Steamhouse
Steamhouse
The street sits at a height halfway between the ground floor and the basement. The façade facing it is entirely closed, a strict wall of handmade brick without windows. Access is always tangential. As we ascend half a level, on the north side an entrance walkway extends across the back of the house. On the south side sit the garden, a pool, and the entire terrace. A ramp in the back takes us down to the parking.
Below sit a three-car garage, a laundry room and a space for utilities. There’s also a small multi-use room illuminated by the light that comes slanting in from the garden. It’s connected to the living spaces by a flight of stairs.
The ground floor is open. The living room, the kitchen, the fireplace, the library, the bathroom, the stairs, the elevator, the connections in between… it’s all part of a single expanding, flowing space. It even stretches outdoors, onto the terrace, which is backlit by its south-facing orientation. The blue of the pool brings colour and light to the house, with the shifting reflections of the water as an extra touch.
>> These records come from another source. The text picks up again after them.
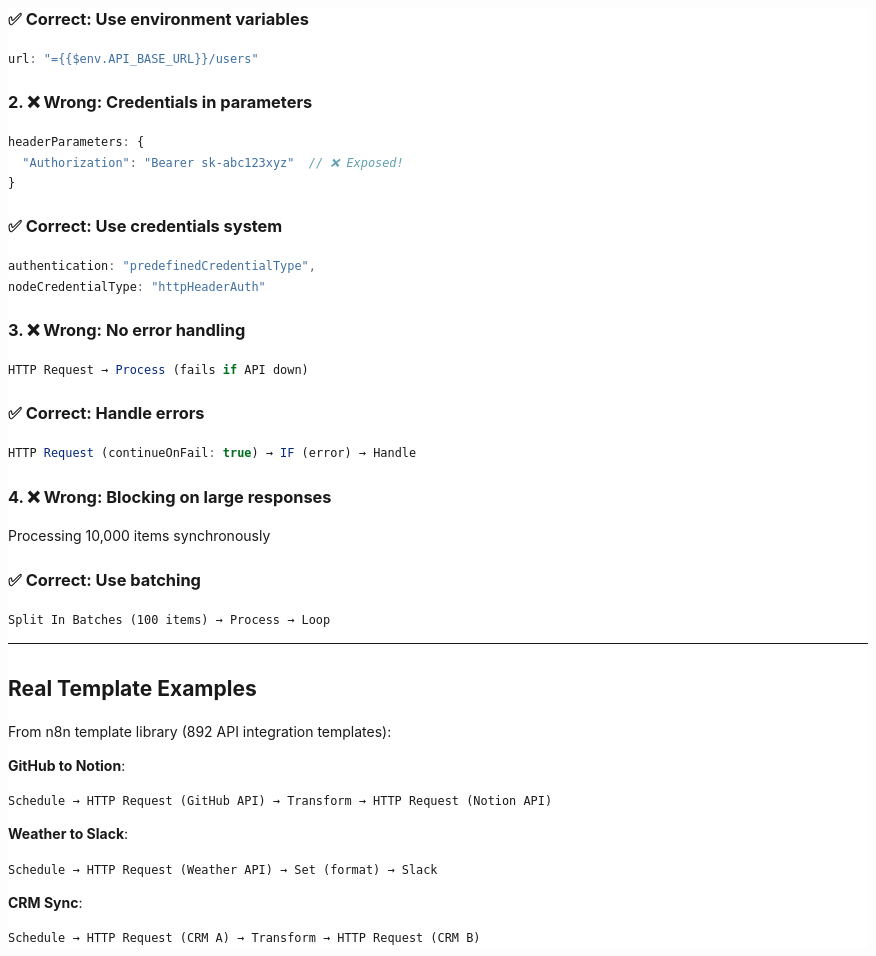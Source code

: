 ### ✅ Correct: Use environment variables
```javascript
url: "={{$env.API_BASE_URL}}/users"
```

### 2. ❌ Wrong: Credentials in parameters
```javascript
headerParameters: {
  "Authorization": "Bearer sk-abc123xyz"  // ❌ Exposed!
}
```

### ✅ Correct: Use credentials system
```javascript
authentication: "predefinedCredentialType",
nodeCredentialType: "httpHeaderAuth"
```

### 3. ❌ Wrong: No error handling
```javascript
HTTP Request → Process (fails if API down)
```

### ✅ Correct: Handle errors
```javascript
HTTP Request (continueOnFail: true) → IF (error) → Handle
```

### 4. ❌ Wrong: Blocking on large responses
Processing 10,000 items synchronously

### ✅ Correct: Use batching
```
Split In Batches (100 items) → Process → Loop
```

---

## Real Template Examples

From n8n template library (892 API integration templates):

**GitHub to Notion**:
```
Schedule → HTTP Request (GitHub API) → Transform → HTTP Request (Notion API)
```

**Weather to Slack**:
```
Schedule → HTTP Request (Weather API) → Set (format) → Slack
```

**CRM Sync**:
```
Schedule → HTTP Request (CRM A) → Transform → HTTP Request (CRM B)
```
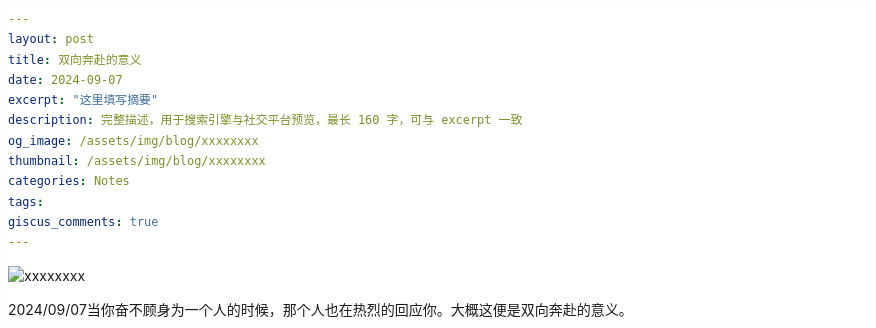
 ```yaml
---
layout: post
title: 双向奔赴的意义
date: 2024-09-07
excerpt: "这里填写摘要"
description: 完整描述，用于搜索引擎与社交平台预览，最长 160 字，可与 excerpt 一致
og_image: /assets/img/blog/xxxxxxxx
thumbnail: /assets/img/blog/xxxxxxxx
categories: Notes
tags:
giscus_comments: true
---
```


<img src="/assets/img/blog/xxxxxxxx" style="width:100%;" alt="xxxxxxxx">

2024/09/07当你奋不顾身为一个人的时候，那个人也在热烈的回应你。大概这便是双向奔赴的意义。
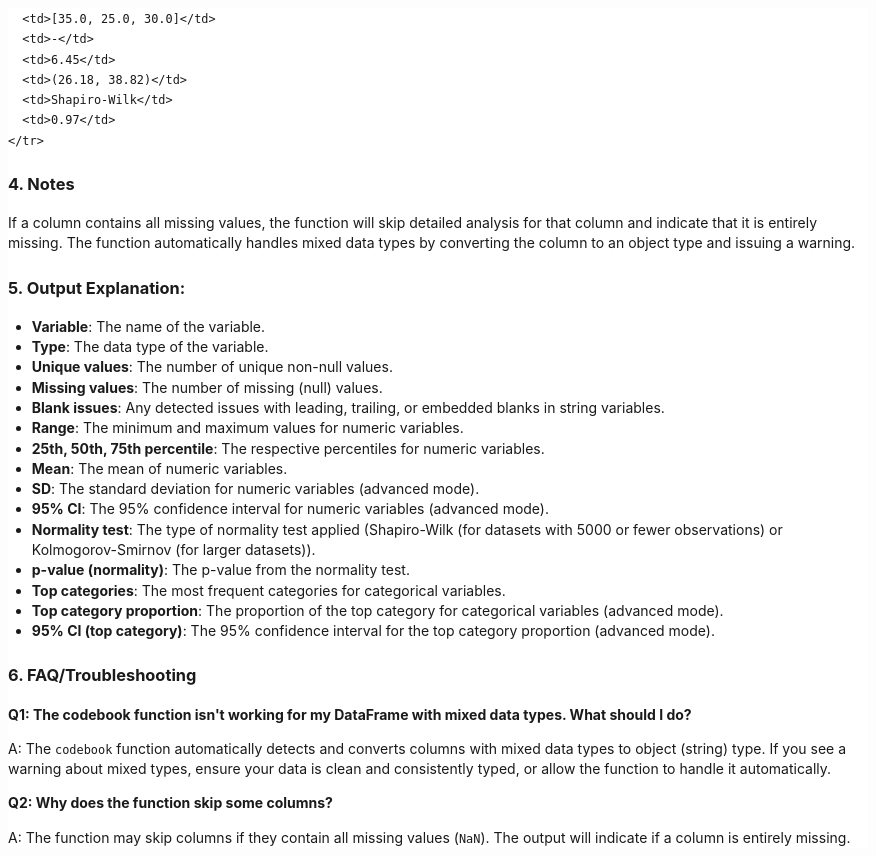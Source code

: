       <td>[35.0, 25.0, 30.0]</td>
      <td>-</td>
      <td>6.45</td>
      <td>(26.18, 38.82)</td>
      <td>Shapiro-Wilk</td>
      <td>0.97</td>
    </tr>
  </tbody>
</table>
</div>



### 4. Notes
If a column contains all missing values, the function will skip detailed analysis for that column and indicate that it is entirely missing.
The function automatically handles mixed data types by converting the column to an object type and issuing a warning.

### 5. Output Explanation:

- **Variable**: The name of the variable.
- **Type**: The data type of the variable.
- **Unique values**: The number of unique non-null values.
- **Missing values**: The number of missing (null) values.
- **Blank issues**: Any detected issues with leading, trailing, or embedded blanks in string variables.
- **Range**: The minimum and maximum values for numeric variables.
- **25th, 50th, 75th percentile**: The respective percentiles for numeric variables.
- **Mean**: The mean of numeric variables.
- **SD**: The standard deviation for numeric variables (advanced mode).
- **95% CI**: The 95% confidence interval for numeric variables (advanced mode).
- **Normality test**: The type of normality test applied (Shapiro-Wilk (for datasets with 5000 or fewer observations) or Kolmogorov-Smirnov (for larger datasets)).
- **p-value (normality)**: The p-value from the normality test.
- **Top categories**: The most frequent categories for categorical variables.
- **Top category proportion**: The proportion of the top category for categorical variables (advanced mode).
- **95% CI (top category)**: The 95% confidence interval for the top category proportion (advanced mode).


### 6. FAQ/Troubleshooting

**Q1: The codebook function isn't working for my DataFrame with mixed data types. What should I do?**

A: The `codebook` function automatically detects and converts columns with mixed data types to object (string) type. If you see a warning about mixed types, ensure your data is clean and consistently typed, or allow the function to handle it automatically.

**Q2: Why does the function skip some columns?**

A: The function may skip columns if they contain all missing values (`NaN`). The output will indicate if a column is entirely missing.
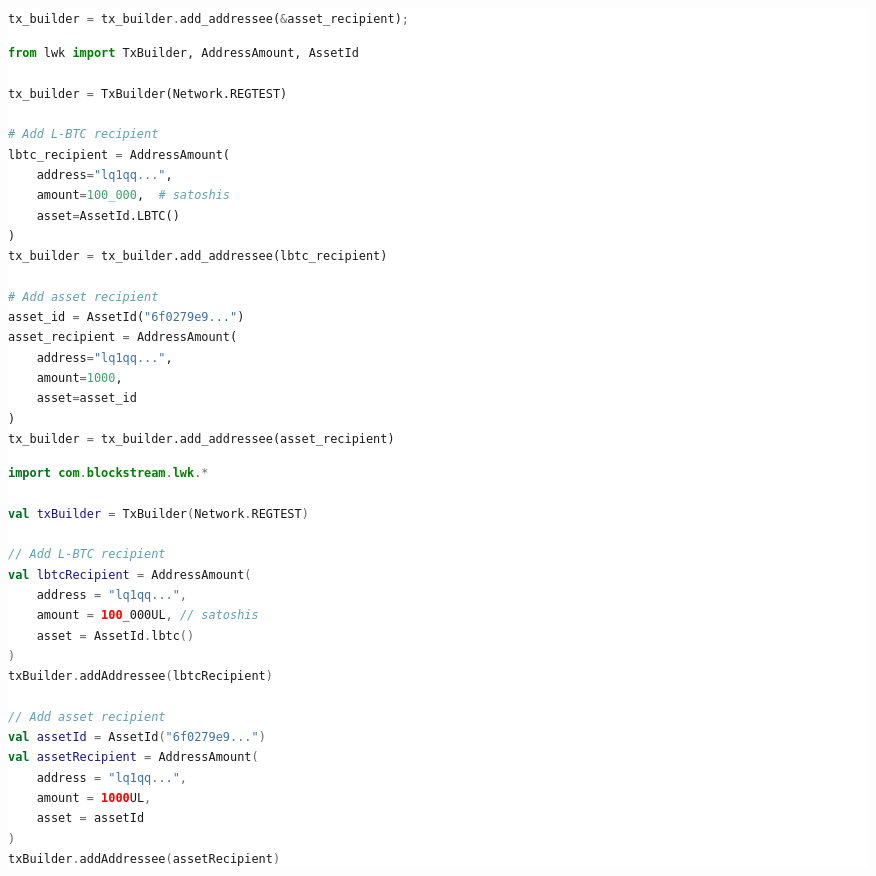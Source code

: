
 ```rust
tx_builder = tx_builder.add_addressee(&asset_recipient);
```

</TabItem>
<TabItem value="python" label="Python">

```python
from lwk import TxBuilder, AddressAmount, AssetId

tx_builder = TxBuilder(Network.REGTEST)

# Add L-BTC recipient
lbtc_recipient = AddressAmount(
    address="lq1qq...",
    amount=100_000,  # satoshis
    asset=AssetId.LBTC()
)
tx_builder = tx_builder.add_addressee(lbtc_recipient)

# Add asset recipient
asset_id = AssetId("6f0279e9...")
asset_recipient = AddressAmount(
    address="lq1qq...",
    amount=1000,
    asset=asset_id
)
tx_builder = tx_builder.add_addressee(asset_recipient)
```

</TabItem>
<TabItem value="kotlin" label="Kotlin">

```kotlin
import com.blockstream.lwk.*

val txBuilder = TxBuilder(Network.REGTEST)

// Add L-BTC recipient
val lbtcRecipient = AddressAmount(
    address = "lq1qq...",
    amount = 100_000UL, // satoshis
    asset = AssetId.lbtc()
)
txBuilder.addAddressee(lbtcRecipient)

// Add asset recipient
val assetId = AssetId("6f0279e9...")
val assetRecipient = AddressAmount(
    address = "lq1qq...",
    amount = 1000UL,
    asset = assetId
)
txBuilder.addAddressee(assetRecipient)
```
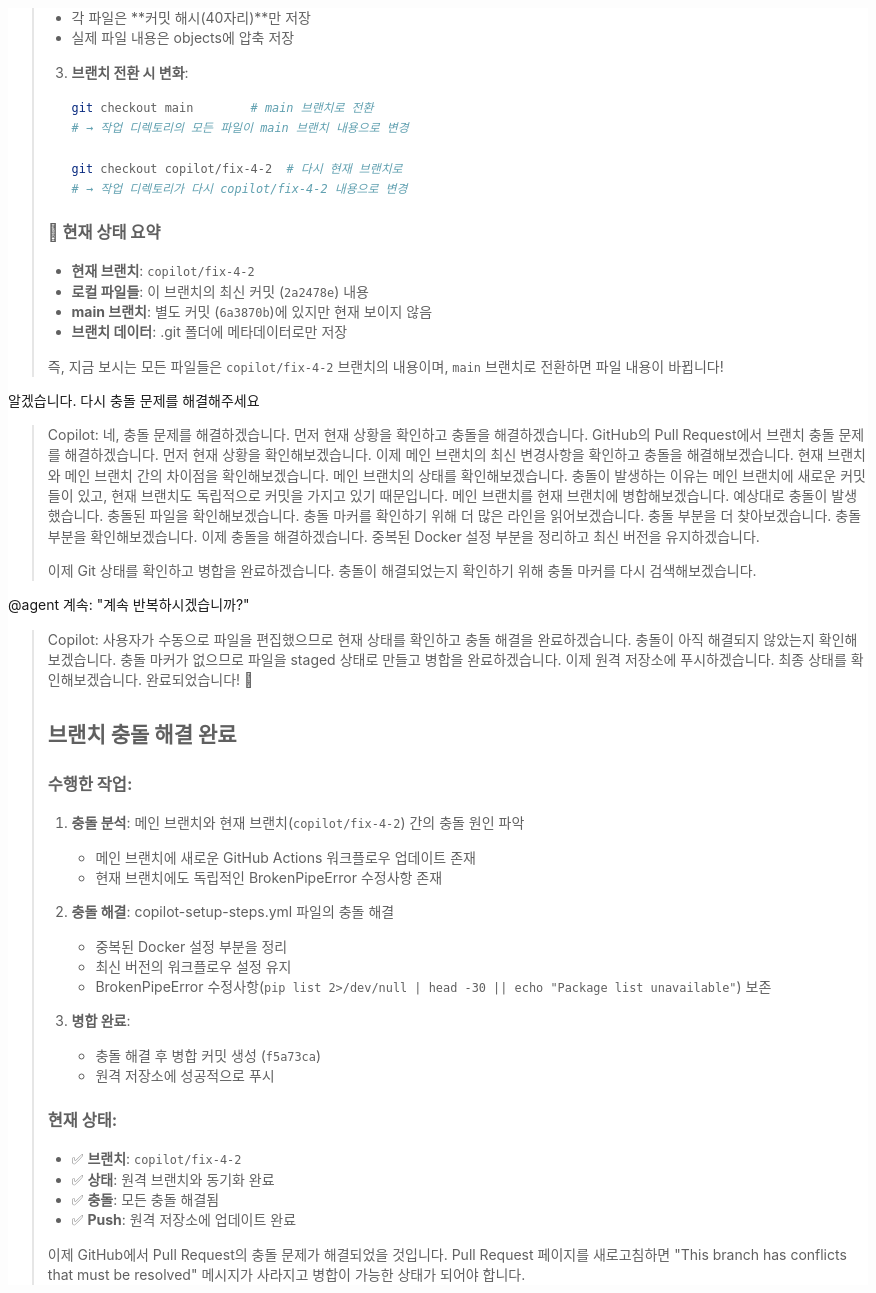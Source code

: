 >    - 각 파일은 **커밋 해시(40자리)**만 저장
>    - 실제 파일 내용은 objects에 압축 저장
> 
> 3. **브랜치 전환 시 변화**:
>    ```bash
>    git checkout main        # main 브랜치로 전환
>    # → 작업 디렉토리의 모든 파일이 main 브랜치 내용으로 변경
>    
>    git checkout copilot/fix-4-2  # 다시 현재 브랜치로
>    # → 작업 디렉토리가 다시 copilot/fix-4-2 내용으로 변경
>    ```
> 
> ### 🎯 **현재 상태 요약**
> 
> - **현재 브랜치**: `copilot/fix-4-2`
> - **로컬 파일들**: 이 브랜치의 최신 커밋 (`2a2478e`) 내용
> - **main 브랜치**: 별도 커밋 (`6a3870b`)에 있지만 현재 보이지 않음
> - **브랜치 데이터**: .git 폴더에 메타데이터로만 저장
> 
> 즉, 지금 보시는 모든 파일들은 `copilot/fix-4-2` 브랜치의 내용이며, `main` 브랜치로 전환하면 파일 내용이 바뀝니다!

알겠습니다. 다시 충돌 문제를 해결해주세요

> Copilot: 네, 충돌 문제를 해결하겠습니다. 먼저 현재 상황을 확인하고 충돌을 해결하겠습니다. GitHub의 Pull Request에서 브랜치 충돌 문제를 해결하겠습니다. 먼저 현재 상황을 확인해보겠습니다. 이제 메인 브랜치의 최신 변경사항을 확인하고 충돌을 해결해보겠습니다. 현재 브랜치와 메인 브랜치 간의 차이점을 확인해보겠습니다. 메인 브랜치의 상태를 확인해보겠습니다. 충돌이 발생하는 이유는 메인 브랜치에 새로운 커밋들이 있고, 현재 브랜치도 독립적으로 커밋을 가지고 있기 때문입니다. 메인 브랜치를 현재 브랜치에 병합해보겠습니다. 예상대로 충돌이 발생했습니다. 충돌된 파일을 확인해보겠습니다. 충돌 마커를 확인하기 위해 더 많은 라인을 읽어보겠습니다. 충돌 부분을 더 찾아보겠습니다. 충돌 부분을 확인해보겠습니다. 이제 충돌을 해결하겠습니다. 중복된 Docker 설정 부분을 정리하고 최신 버전을 유지하겠습니다. 
> ```
> 
> ```
> 이제 Git 상태를 확인하고 병합을 완료하겠습니다. 충돌이 해결되었는지 확인하기 위해 충돌 마커를 다시 검색해보겠습니다. 

@agent 계속: "계속 반복하시겠습니까?"

> Copilot: 사용자가 수동으로 파일을 편집했으므로 현재 상태를 확인하고 충돌 해결을 완료하겠습니다. 충돌이 아직 해결되지 않았는지 확인해보겠습니다. 충돌 마커가 없으므로 파일을 staged 상태로 만들고 병합을 완료하겠습니다. 이제 원격 저장소에 푸시하겠습니다. 최종 상태를 확인해보겠습니다. 완료되었습니다! 🎉
> 
> ## 브랜치 충돌 해결 완료
> 
> ### 수행한 작업:
> 
> 1. **충돌 분석**: 메인 브랜치와 현재 브랜치(`copilot/fix-4-2`) 간의 충돌 원인 파악
>    - 메인 브랜치에 새로운 GitHub Actions 워크플로우 업데이트 존재
>    - 현재 브랜치에도 독립적인 BrokenPipeError 수정사항 존재
> 
> 2. **충돌 해결**: copilot-setup-steps.yml 파일의 충돌 해결
>    - 중복된 Docker 설정 부분을 정리
>    - 최신 버전의 워크플로우 설정 유지
>    - BrokenPipeError 수정사항(`pip list 2>/dev/null | head -30 || echo "Package list unavailable"`) 보존
> 
> 3. **병합 완료**: 
>    - 충돌 해결 후 병합 커밋 생성 (`f5a73ca`)
>    - 원격 저장소에 성공적으로 푸시
> 
> ### 현재 상태:
> 
> - ✅ **브랜치**: `copilot/fix-4-2` 
> - ✅ **상태**: 원격 브랜치와 동기화 완료
> - ✅ **충돌**: 모든 충돌 해결됨
> - ✅ **Push**: 원격 저장소에 업데이트 완료
> 
> 이제 GitHub에서 Pull Request의 충돌 문제가 해결되었을 것입니다. Pull Request 페이지를 새로고침하면 "This branch has conflicts that must be resolved" 메시지가 사라지고 병합이 가능한 상태가 되어야 합니다.
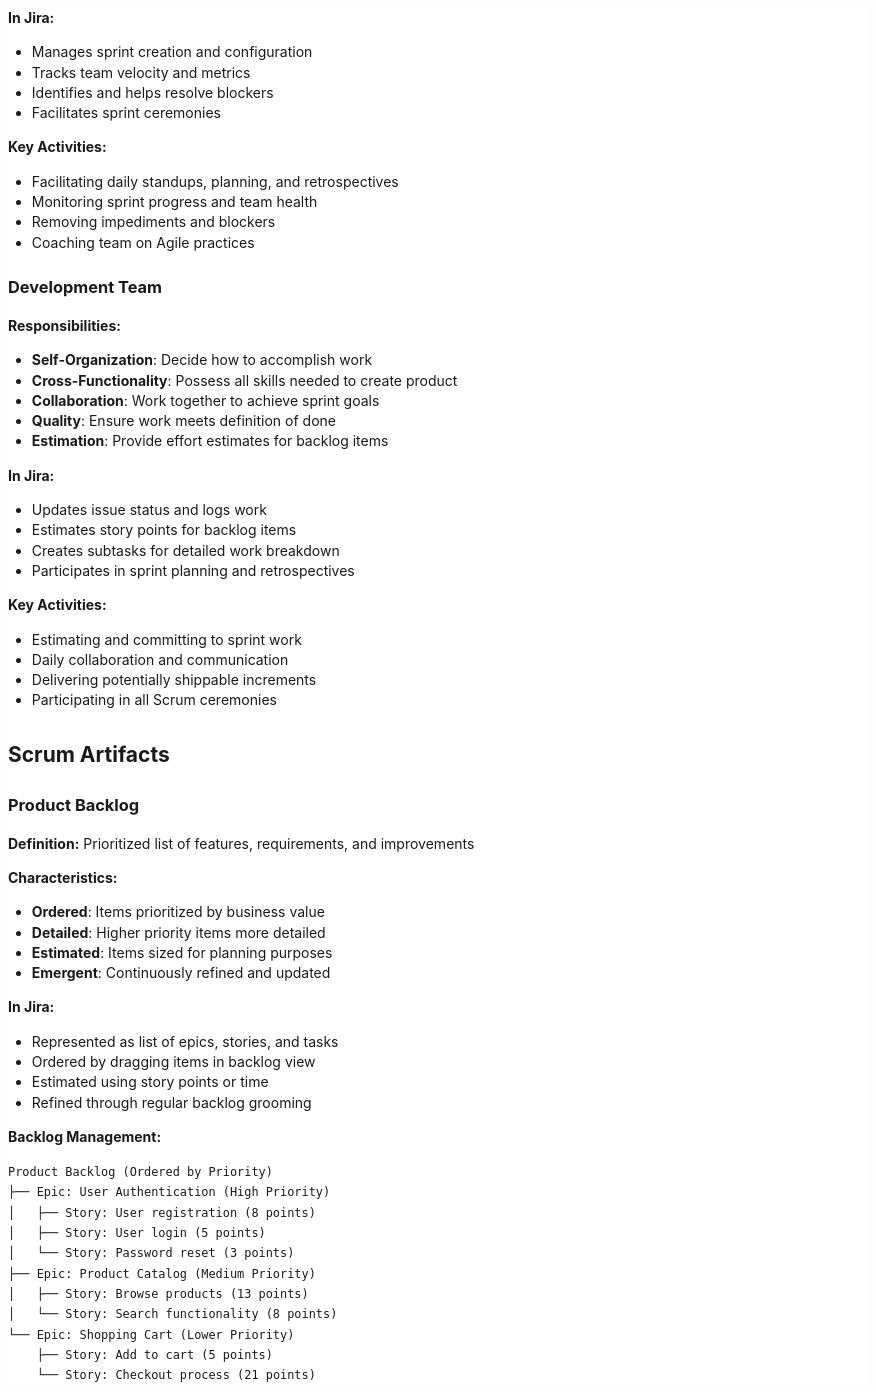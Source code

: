 **In Jira:**
- Manages sprint creation and configuration
- Tracks team velocity and metrics
- Identifies and helps resolve blockers
- Facilitates sprint ceremonies

**Key Activities:**
- Facilitating daily standups, planning, and retrospectives
- Monitoring sprint progress and team health
- Removing impediments and blockers
- Coaching team on Agile practices

### Development Team
**Responsibilities:**
- **Self-Organization**: Decide how to accomplish work
- **Cross-Functionality**: Possess all skills needed to create product
- **Collaboration**: Work together to achieve sprint goals
- **Quality**: Ensure work meets definition of done
- **Estimation**: Provide effort estimates for backlog items

**In Jira:**
- Updates issue status and logs work
- Estimates story points for backlog items
- Creates subtasks for detailed work breakdown
- Participates in sprint planning and retrospectives

**Key Activities:**
- Estimating and committing to sprint work
- Daily collaboration and communication
- Delivering potentially shippable increments
- Participating in all Scrum ceremonies

## Scrum Artifacts

### Product Backlog
**Definition:** Prioritized list of features, requirements, and improvements

**Characteristics:**
- **Ordered**: Items prioritized by business value
- **Detailed**: Higher priority items more detailed
- **Estimated**: Items sized for planning purposes
- **Emergent**: Continuously refined and updated

**In Jira:**
- Represented as list of epics, stories, and tasks
- Ordered by dragging items in backlog view
- Estimated using story points or time
- Refined through regular backlog grooming

**Backlog Management:**
```
Product Backlog (Ordered by Priority)
├── Epic: User Authentication (High Priority)
│   ├── Story: User registration (8 points)
│   ├── Story: User login (5 points)
│   └── Story: Password reset (3 points)
├── Epic: Product Catalog (Medium Priority)
│   ├── Story: Browse products (13 points)
│   └── Story: Search functionality (8 points)
└── Epic: Shopping Cart (Lower Priority)
    ├── Story: Add to cart (5 points)
    └── Story: Checkout process (21 points)
```
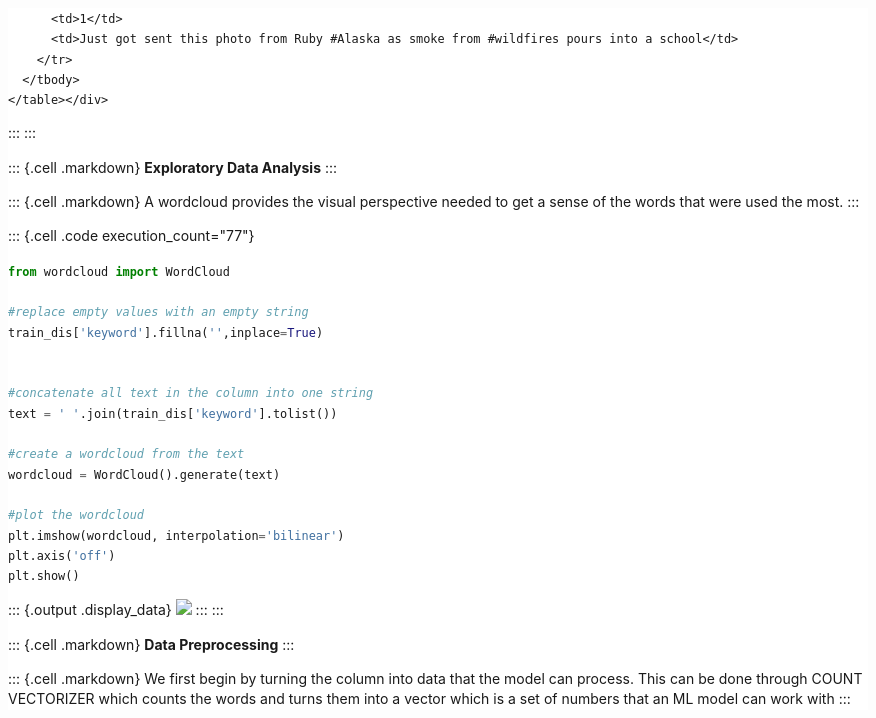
 ```{=html}
      <td>1</td>
      <td>Just got sent this photo from Ruby #Alaska as smoke from #wildfires pours into a school</td>
    </tr>
  </tbody>
</table></div>
```
:::
:::

::: {.cell .markdown}
**Exploratory Data Analysis**
:::

::: {.cell .markdown}
A wordcloud provides the visual perspective needed to get a sense of the
words that were used the most.
:::

::: {.cell .code execution_count="77"}
``` python
from wordcloud import WordCloud

#replace empty values with an empty string
train_dis['keyword'].fillna('',inplace=True)


#concatenate all text in the column into one string
text = ' '.join(train_dis['keyword'].tolist())

#create a wordcloud from the text
wordcloud = WordCloud().generate(text)

#plot the wordcloud
plt.imshow(wordcloud, interpolation='bilinear')
plt.axis('off')
plt.show()
```

::: {.output .display_data}
![](vertopal_3190e16055c1495785ea62c5235a8d0b/2e01e38af6a69aa9e8931869c0a1ce23fffb1ebd.png)
:::
:::

::: {.cell .markdown}
**Data Preprocessing**
:::

::: {.cell .markdown}
We first begin by turning the column into data that the model can
process. This can be done through COUNT VECTORIZER which counts the
words and turns them into a vector which is a set of numbers that an ML
model can work with
:::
The upstairs is simple; the stairs carry us up to an open central hall looking out over the yard. The floor includes strips of glass that look down onto the living room below, creating a two-level visual relationship. The space is luminous, lightweight, airy. Two practically-identical bedrooms sit opposite one another, each with room for a bed looking out onto the garden and a private bathroom that opens onto the opposite façade.
A long balcony runs outside the windows, from one side to the other. It’s designed both for maintenance and to allow the whole upper floor to open onto the garden.
The main façade is the one that looks onto the garden and the pool; the long side, the southern side, the most private side. Contained by the brick walls on the two short ends, it’s geometrically organized into two elongated rectangles, one on top of the other, with full-height openings alternating with closed sections in an alternate, imperfect, almost musical pattern.
This cuboid architecture flows in modulated, unexpected sequences—like the strict geometry of a piano that can offer infinite harmonies.